- ACTIVITY
Return only the lines from the top of the data down to the one that holds "de prueba Intralinks", both included, without any pictures.

(Saved entries)
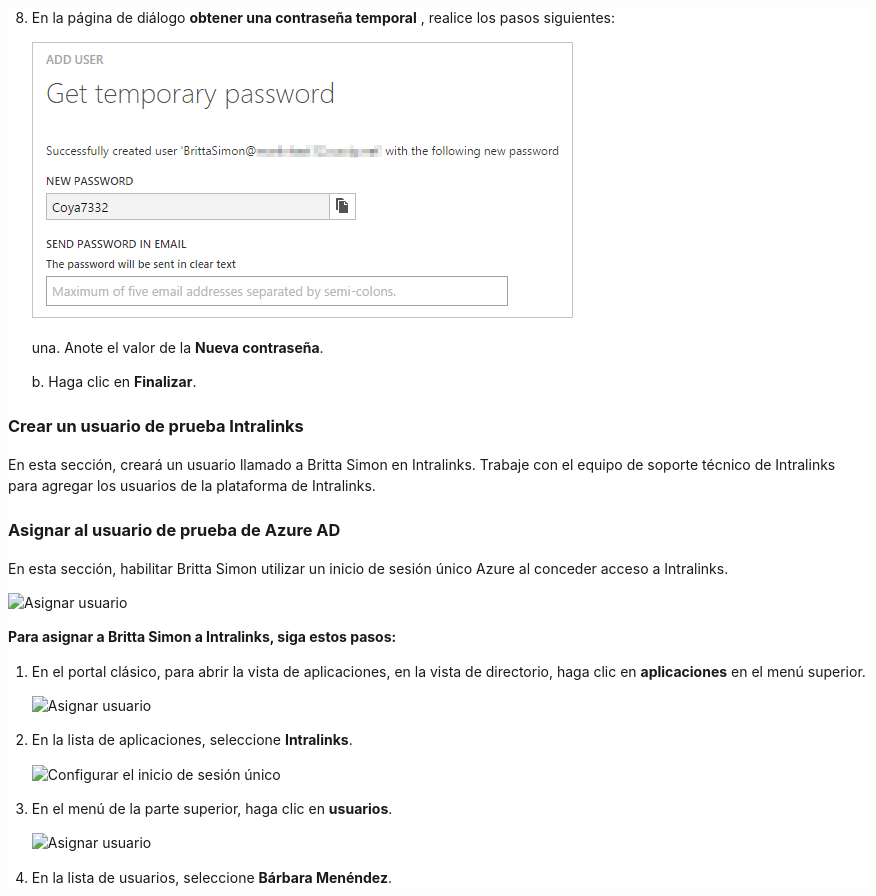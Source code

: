 8. En la página de diálogo **obtener una contraseña temporal** , realice los pasos siguientes:

    ![Crear un usuario de prueba de Azure AD](./media/active-directory-saas-intralinks-tutorial/create_aaduser_08.png) 

    una. Anote el valor de la **Nueva contraseña**.

    b. Haga clic en **Finalizar**.   



### <a name="creating-an-intralinks-test-user"></a>Crear un usuario de prueba Intralinks

En esta sección, creará un usuario llamado a Britta Simon en Intralinks. Trabaje con el equipo de soporte técnico de Intralinks para agregar los usuarios de la plataforma de Intralinks.


### <a name="assigning-the-azure-ad-test-user"></a>Asignar al usuario de prueba de Azure AD

En esta sección, habilitar Britta Simon utilizar un inicio de sesión único Azure al conceder acceso a Intralinks.

![Asignar usuario][200] 

**Para asignar a Britta Simon a Intralinks, siga estos pasos:**

1. En el portal clásico, para abrir la vista de aplicaciones, en la vista de directorio, haga clic en **aplicaciones** en el menú superior.

    ![Asignar usuario][201] 

2. En la lista de aplicaciones, seleccione **Intralinks**.

    ![Configurar el inicio de sesión único](./media/active-directory-saas-intralinks-tutorial/tutorial_intralinks_50.png) 

3. En el menú de la parte superior, haga clic en **usuarios**.

    ![Asignar usuario][203]

4. En la lista de usuarios, seleccione **Bárbara Menéndez**.


[1]: ./media/active-directory-saas-intralinks-tutorial/tutorial_general_01.png
[2]: ./media/active-directory-saas-intralinks-tutorial/tutorial_general_02.png
[3]: ./media/active-directory-saas-intralinks-tutorial/tutorial_general_03.png
[4]: ./media/active-directory-saas-intralinks-tutorial/tutorial_general_04.png
[6]: ./media/active-directory-saas-intralinks-tutorial/tutorial_general_05.png
[10]: ./media/active-directory-saas-intralinks-tutorial/tutorial_general_06.png
[11]: ./media/active-directory-saas-intralinks-tutorial/tutorial_general_07.png
[20]: ./media/active-directory-saas-intralinks-tutorial/tutorial_general_100.png
[200]: ./media/active-directory-saas-intralinks-tutorial/tutorial_general_200.png
[201]: ./media/active-directory-saas-intralinks-tutorial/tutorial_general_201.png
[203]: ./media/active-directory-saas-intralinks-tutorial/tutorial_general_203.png
[204]: ./media/active-directory-saas-intralinks-tutorial/tutorial_general_204.png
[205]: ./media/active-directory-saas-intralinks-tutorial/tutorial_general_205.png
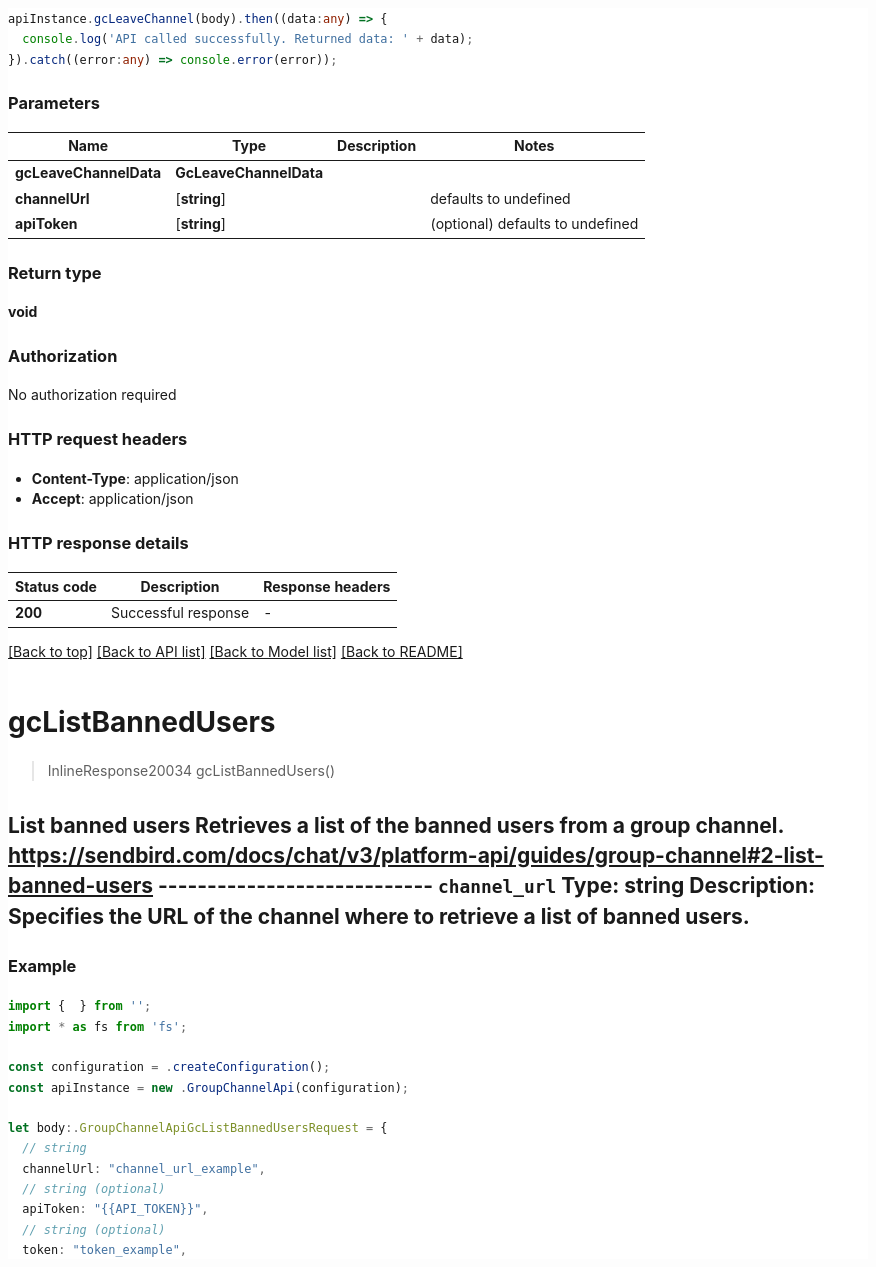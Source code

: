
 ```typescript
apiInstance.gcLeaveChannel(body).then((data:any) => {
  console.log('API called successfully. Returned data: ' + data);
}).catch((error:any) => console.error(error));
```


### Parameters

Name | Type | Description  | Notes
------------- | ------------- | ------------- | -------------
 **gcLeaveChannelData** | **GcLeaveChannelData**|  |
 **channelUrl** | [**string**] |  | defaults to undefined
 **apiToken** | [**string**] |  | (optional) defaults to undefined


### Return type

**void**

### Authorization

No authorization required

### HTTP request headers

 - **Content-Type**: application/json
 - **Accept**: application/json


### HTTP response details
| Status code | Description | Response headers |
|-------------|-------------|------------------|
**200** | Successful response |  -  |

[[Back to top]](#) [[Back to API list]](README.md#documentation-for-api-endpoints) [[Back to Model list]](README.md#documentation-for-models) [[Back to README]](README.md)

# **gcListBannedUsers**
> InlineResponse20034 gcListBannedUsers()

## List banned users  Retrieves a list of the banned users from a group channel.  https://sendbird.com/docs/chat/v3/platform-api/guides/group-channel#2-list-banned-users ----------------------------   `channel_url`      Type: string      Description: Specifies the URL of the channel where to retrieve a list of banned users.

### Example


```typescript
import {  } from '';
import * as fs from 'fs';

const configuration = .createConfiguration();
const apiInstance = new .GroupChannelApi(configuration);

let body:.GroupChannelApiGcListBannedUsersRequest = {
  // string
  channelUrl: "channel_url_example",
  // string (optional)
  apiToken: "{{API_TOKEN}}",
  // string (optional)
  token: "token_example",
```
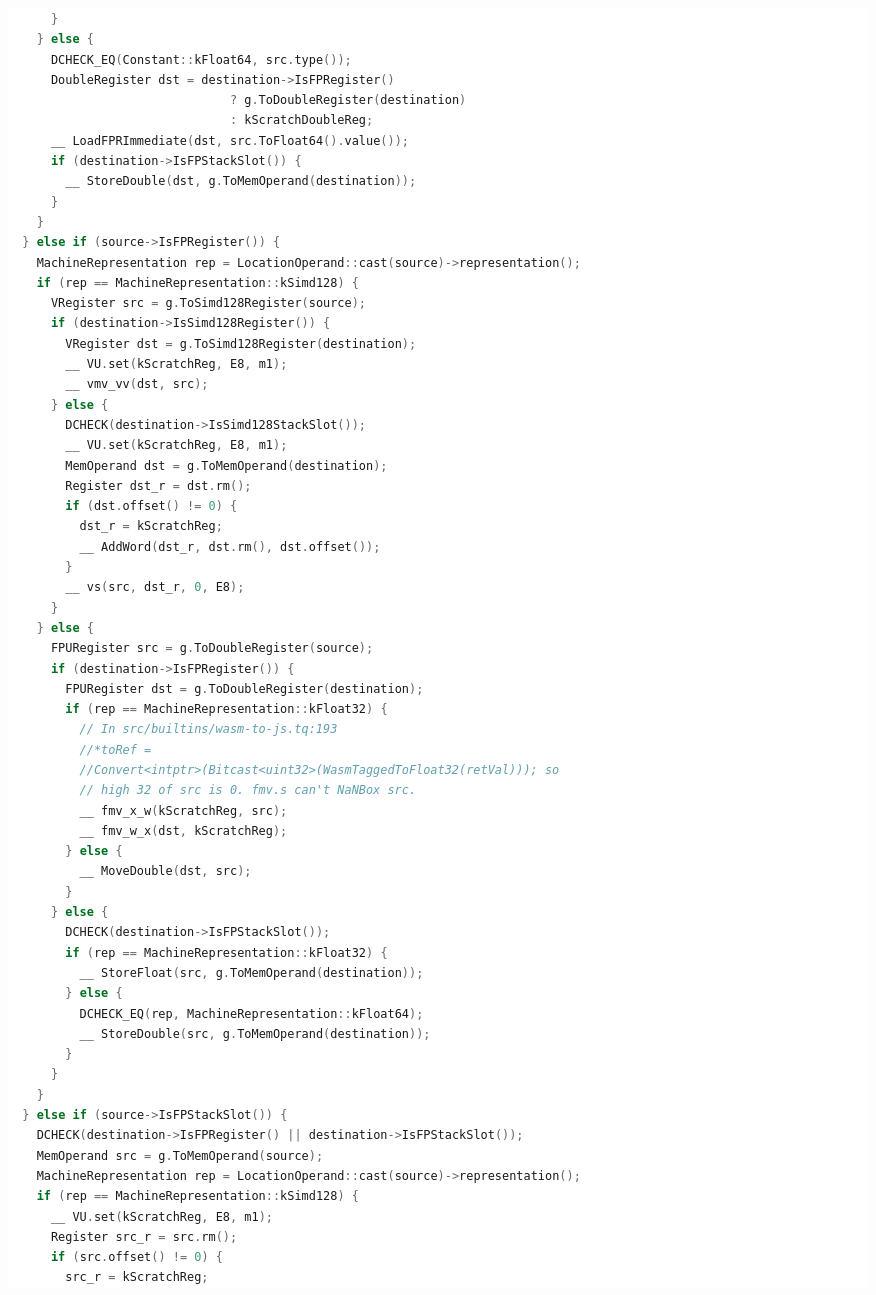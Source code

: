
 ```cpp
      }
    } else {
      DCHECK_EQ(Constant::kFloat64, src.type());
      DoubleRegister dst = destination->IsFPRegister()
                               ? g.ToDoubleRegister(destination)
                               : kScratchDoubleReg;
      __ LoadFPRImmediate(dst, src.ToFloat64().value());
      if (destination->IsFPStackSlot()) {
        __ StoreDouble(dst, g.ToMemOperand(destination));
      }
    }
  } else if (source->IsFPRegister()) {
    MachineRepresentation rep = LocationOperand::cast(source)->representation();
    if (rep == MachineRepresentation::kSimd128) {
      VRegister src = g.ToSimd128Register(source);
      if (destination->IsSimd128Register()) {
        VRegister dst = g.ToSimd128Register(destination);
        __ VU.set(kScratchReg, E8, m1);
        __ vmv_vv(dst, src);
      } else {
        DCHECK(destination->IsSimd128StackSlot());
        __ VU.set(kScratchReg, E8, m1);
        MemOperand dst = g.ToMemOperand(destination);
        Register dst_r = dst.rm();
        if (dst.offset() != 0) {
          dst_r = kScratchReg;
          __ AddWord(dst_r, dst.rm(), dst.offset());
        }
        __ vs(src, dst_r, 0, E8);
      }
    } else {
      FPURegister src = g.ToDoubleRegister(source);
      if (destination->IsFPRegister()) {
        FPURegister dst = g.ToDoubleRegister(destination);
        if (rep == MachineRepresentation::kFloat32) {
          // In src/builtins/wasm-to-js.tq:193
          //*toRef =
          //Convert<intptr>(Bitcast<uint32>(WasmTaggedToFloat32(retVal))); so
          // high 32 of src is 0. fmv.s can't NaNBox src.
          __ fmv_x_w(kScratchReg, src);
          __ fmv_w_x(dst, kScratchReg);
        } else {
          __ MoveDouble(dst, src);
        }
      } else {
        DCHECK(destination->IsFPStackSlot());
        if (rep == MachineRepresentation::kFloat32) {
          __ StoreFloat(src, g.ToMemOperand(destination));
        } else {
          DCHECK_EQ(rep, MachineRepresentation::kFloat64);
          __ StoreDouble(src, g.ToMemOperand(destination));
        }
      }
    }
  } else if (source->IsFPStackSlot()) {
    DCHECK(destination->IsFPRegister() || destination->IsFPStackSlot());
    MemOperand src = g.ToMemOperand(source);
    MachineRepresentation rep = LocationOperand::cast(source)->representation();
    if (rep == MachineRepresentation::kSimd128) {
      __ VU.set(kScratchReg, E8, m1);
      Register src_r = src.rm();
      if (src.offset() != 0) {
        src_r = kScratchReg;
```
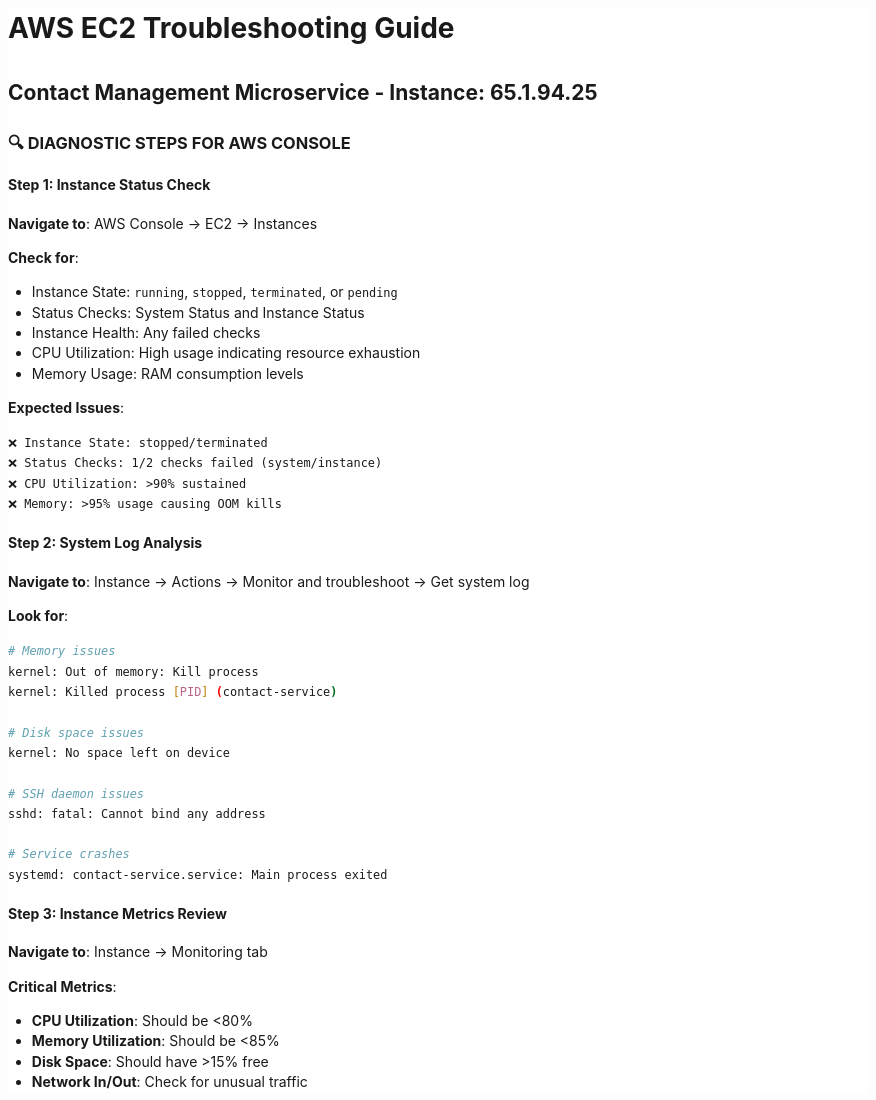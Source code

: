 # AWS EC2 Troubleshooting Guide
## Contact Management Microservice - Instance: 65.1.94.25

### 🔍 DIAGNOSTIC STEPS FOR AWS CONSOLE

#### Step 1: Instance Status Check
**Navigate to**: AWS Console → EC2 → Instances

**Check for**:
- Instance State: `running`, `stopped`, `terminated`, or `pending`
- Status Checks: System Status and Instance Status
- Instance Health: Any failed checks
- CPU Utilization: High usage indicating resource exhaustion
- Memory Usage: RAM consumption levels

**Expected Issues**:
```
❌ Instance State: stopped/terminated
❌ Status Checks: 1/2 checks failed (system/instance)
❌ CPU Utilization: >90% sustained
❌ Memory: >95% usage causing OOM kills
```

#### Step 2: System Log Analysis
**Navigate to**: Instance → Actions → Monitor and troubleshoot → Get system log

**Look for**:
```bash
# Memory issues
kernel: Out of memory: Kill process
kernel: Killed process [PID] (contact-service)

# Disk space issues  
kernel: No space left on device

# SSH daemon issues
sshd: fatal: Cannot bind any address

# Service crashes
systemd: contact-service.service: Main process exited
```

#### Step 3: Instance Metrics Review
**Navigate to**: Instance → Monitoring tab

**Critical Metrics**:
- **CPU Utilization**: Should be <80%
- **Memory Utilization**: Should be <85% 
- **Disk Space**: Should have >15% free
- **Network In/Out**: Check for unusual traffic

- PROBLEM SOLUTION
Source code

: 8. En la página de diálogo **obtener una contraseña temporal** , realice los pasos siguientes:

    ![Crear un usuario de prueba de Azure AD](./media/active-directory-saas-intralinks-tutorial/create_aaduser_08.png) 

    una. Anote el valor de la **Nueva contraseña**.

    b. Haga clic en **Finalizar**.   



### <a name="creating-an-intralinks-test-user"></a>Crear un usuario de prueba Intralinks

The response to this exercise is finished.